◆ **WORK TO COMPLETE**
Return the lines that run from the line containing "Hi, welcome to" through the end of the entries, both ends included. Leave out all pictures.

Records excerpted from a collection
▼▼▼

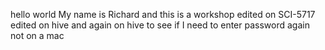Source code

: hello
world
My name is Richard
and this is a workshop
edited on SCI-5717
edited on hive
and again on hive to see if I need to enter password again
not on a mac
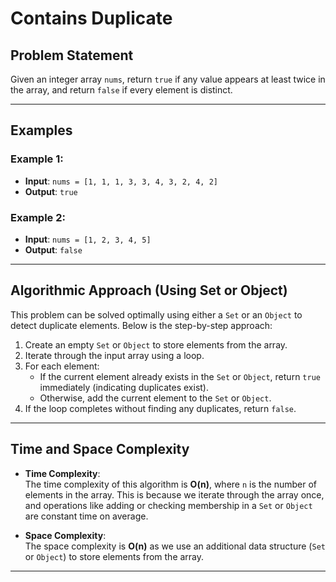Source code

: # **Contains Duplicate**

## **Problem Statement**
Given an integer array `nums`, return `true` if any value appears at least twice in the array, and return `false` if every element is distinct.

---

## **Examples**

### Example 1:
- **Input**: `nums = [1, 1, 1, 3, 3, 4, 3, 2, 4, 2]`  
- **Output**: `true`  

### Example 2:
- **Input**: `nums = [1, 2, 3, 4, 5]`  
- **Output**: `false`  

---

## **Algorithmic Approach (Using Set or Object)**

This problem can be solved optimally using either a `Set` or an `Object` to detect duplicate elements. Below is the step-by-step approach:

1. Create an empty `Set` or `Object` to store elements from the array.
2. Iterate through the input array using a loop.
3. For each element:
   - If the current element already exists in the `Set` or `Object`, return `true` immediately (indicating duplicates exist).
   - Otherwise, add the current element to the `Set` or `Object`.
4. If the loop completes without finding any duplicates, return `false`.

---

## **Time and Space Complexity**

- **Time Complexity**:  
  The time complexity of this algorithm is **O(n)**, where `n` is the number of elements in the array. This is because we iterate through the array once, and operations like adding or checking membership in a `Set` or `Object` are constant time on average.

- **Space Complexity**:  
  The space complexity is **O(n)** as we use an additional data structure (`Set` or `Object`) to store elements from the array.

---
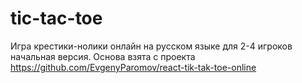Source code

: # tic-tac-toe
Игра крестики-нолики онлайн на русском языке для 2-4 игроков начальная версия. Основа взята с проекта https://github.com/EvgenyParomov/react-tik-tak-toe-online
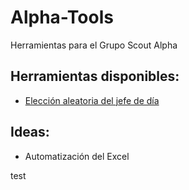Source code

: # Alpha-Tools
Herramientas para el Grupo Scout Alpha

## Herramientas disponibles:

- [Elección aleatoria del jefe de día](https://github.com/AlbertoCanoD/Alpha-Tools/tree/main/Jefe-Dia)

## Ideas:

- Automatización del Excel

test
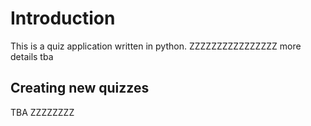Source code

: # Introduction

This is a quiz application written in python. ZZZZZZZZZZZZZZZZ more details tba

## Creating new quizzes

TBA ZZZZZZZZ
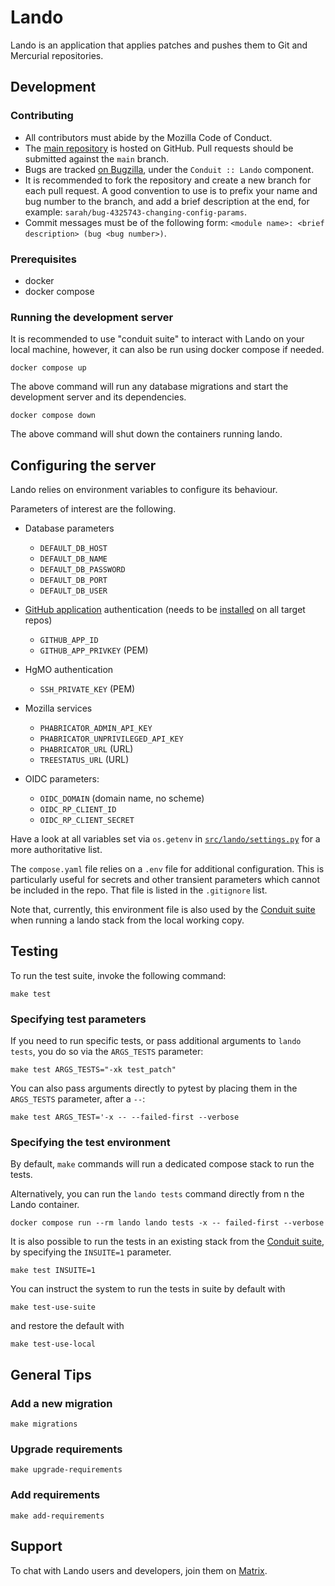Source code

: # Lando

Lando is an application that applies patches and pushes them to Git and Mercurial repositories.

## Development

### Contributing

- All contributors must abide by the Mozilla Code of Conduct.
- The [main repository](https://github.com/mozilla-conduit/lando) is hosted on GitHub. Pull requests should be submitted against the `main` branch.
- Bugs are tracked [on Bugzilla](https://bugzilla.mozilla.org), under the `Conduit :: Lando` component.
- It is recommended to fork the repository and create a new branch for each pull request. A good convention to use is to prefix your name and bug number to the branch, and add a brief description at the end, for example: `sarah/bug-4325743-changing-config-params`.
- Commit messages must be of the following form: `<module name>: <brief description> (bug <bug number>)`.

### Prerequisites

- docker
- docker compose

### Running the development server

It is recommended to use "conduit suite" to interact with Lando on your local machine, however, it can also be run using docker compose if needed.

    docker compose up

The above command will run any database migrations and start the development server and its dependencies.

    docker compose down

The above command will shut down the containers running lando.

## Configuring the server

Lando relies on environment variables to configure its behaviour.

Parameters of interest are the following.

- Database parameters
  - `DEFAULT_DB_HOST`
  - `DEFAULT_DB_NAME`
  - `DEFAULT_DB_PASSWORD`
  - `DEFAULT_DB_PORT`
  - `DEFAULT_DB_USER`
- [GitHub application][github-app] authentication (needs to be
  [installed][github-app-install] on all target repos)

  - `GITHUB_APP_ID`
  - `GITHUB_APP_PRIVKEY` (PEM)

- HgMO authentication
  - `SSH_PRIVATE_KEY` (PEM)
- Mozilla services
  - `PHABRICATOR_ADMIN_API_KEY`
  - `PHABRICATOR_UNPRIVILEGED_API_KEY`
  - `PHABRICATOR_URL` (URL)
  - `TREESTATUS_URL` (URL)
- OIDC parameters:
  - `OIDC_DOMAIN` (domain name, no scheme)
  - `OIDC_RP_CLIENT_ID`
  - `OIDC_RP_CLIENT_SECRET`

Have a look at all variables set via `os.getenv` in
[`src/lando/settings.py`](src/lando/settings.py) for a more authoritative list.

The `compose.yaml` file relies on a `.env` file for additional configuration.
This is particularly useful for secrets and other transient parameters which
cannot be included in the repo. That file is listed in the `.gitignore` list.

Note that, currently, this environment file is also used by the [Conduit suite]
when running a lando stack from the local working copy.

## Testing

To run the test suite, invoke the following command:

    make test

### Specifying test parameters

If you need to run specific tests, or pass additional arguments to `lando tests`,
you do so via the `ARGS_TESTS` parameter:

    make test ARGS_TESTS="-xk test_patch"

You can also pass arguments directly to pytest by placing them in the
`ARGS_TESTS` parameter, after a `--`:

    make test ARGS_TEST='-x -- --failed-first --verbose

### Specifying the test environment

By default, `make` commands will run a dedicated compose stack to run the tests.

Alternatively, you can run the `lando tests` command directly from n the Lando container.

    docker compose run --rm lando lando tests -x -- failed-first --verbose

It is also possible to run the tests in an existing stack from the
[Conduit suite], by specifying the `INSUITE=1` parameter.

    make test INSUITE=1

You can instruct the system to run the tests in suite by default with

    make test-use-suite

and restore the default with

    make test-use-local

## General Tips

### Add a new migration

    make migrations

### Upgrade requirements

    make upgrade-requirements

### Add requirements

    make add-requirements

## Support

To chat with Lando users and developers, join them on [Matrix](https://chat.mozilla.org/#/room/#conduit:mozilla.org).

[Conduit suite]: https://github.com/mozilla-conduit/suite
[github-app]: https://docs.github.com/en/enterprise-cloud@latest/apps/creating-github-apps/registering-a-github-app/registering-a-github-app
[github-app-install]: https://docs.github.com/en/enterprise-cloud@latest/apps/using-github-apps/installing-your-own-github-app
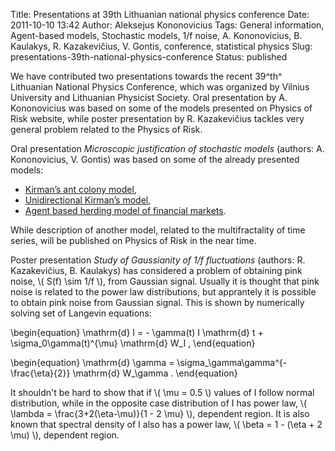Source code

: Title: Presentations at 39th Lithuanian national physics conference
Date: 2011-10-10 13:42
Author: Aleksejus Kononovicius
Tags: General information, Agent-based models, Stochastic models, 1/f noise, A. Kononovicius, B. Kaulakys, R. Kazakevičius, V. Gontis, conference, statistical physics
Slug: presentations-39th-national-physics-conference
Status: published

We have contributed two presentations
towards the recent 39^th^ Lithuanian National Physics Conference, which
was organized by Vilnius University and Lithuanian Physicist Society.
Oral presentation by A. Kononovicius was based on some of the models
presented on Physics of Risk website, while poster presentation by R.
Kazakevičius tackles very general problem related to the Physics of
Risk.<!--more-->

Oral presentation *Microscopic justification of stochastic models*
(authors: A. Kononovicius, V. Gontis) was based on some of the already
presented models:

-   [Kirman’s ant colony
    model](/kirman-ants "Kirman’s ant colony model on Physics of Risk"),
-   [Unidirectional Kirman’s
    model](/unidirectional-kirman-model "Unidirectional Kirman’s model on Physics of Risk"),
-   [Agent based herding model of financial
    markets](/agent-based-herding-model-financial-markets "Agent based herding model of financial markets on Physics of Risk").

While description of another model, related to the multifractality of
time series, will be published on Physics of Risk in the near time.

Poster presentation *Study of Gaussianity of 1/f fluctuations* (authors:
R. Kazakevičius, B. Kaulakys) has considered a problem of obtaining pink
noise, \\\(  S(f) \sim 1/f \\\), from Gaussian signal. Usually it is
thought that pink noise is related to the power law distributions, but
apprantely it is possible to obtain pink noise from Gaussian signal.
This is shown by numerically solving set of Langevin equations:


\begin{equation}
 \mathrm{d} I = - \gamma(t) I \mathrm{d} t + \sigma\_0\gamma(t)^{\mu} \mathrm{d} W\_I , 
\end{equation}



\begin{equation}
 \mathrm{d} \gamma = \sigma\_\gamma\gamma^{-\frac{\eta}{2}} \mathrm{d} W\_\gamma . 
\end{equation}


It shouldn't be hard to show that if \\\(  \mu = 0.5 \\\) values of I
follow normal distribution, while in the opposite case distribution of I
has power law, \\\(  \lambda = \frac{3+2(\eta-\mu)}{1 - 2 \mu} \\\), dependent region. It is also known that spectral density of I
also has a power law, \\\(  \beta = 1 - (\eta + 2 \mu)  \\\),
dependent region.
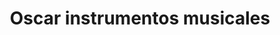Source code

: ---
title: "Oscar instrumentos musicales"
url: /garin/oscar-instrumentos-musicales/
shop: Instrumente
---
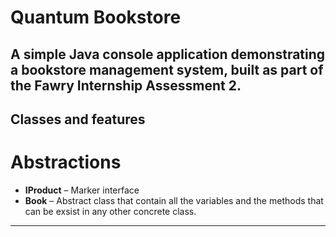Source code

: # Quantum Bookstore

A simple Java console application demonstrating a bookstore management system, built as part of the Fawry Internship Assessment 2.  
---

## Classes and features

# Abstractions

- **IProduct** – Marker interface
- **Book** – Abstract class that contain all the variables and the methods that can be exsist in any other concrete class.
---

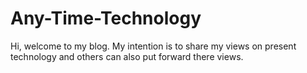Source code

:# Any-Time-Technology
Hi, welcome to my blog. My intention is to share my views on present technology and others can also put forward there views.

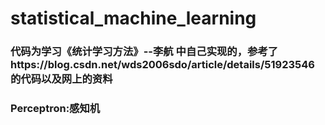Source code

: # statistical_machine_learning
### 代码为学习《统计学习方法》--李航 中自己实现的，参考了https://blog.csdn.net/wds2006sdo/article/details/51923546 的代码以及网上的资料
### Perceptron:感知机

▲▲▲

◆ **YOUR RESPONSE**
Hi, welcome to my blog. My intention is to share my views on present technology and others can also put forward there views.

Source code

: # statistical_machine_learning
### 代码为学习《统计学习方法》--李航 中自己实现的，参考了https://blog.csdn.net/wds2006sdo/article/details/51923546 的代码以及网上的资料
### Perceptron:感知机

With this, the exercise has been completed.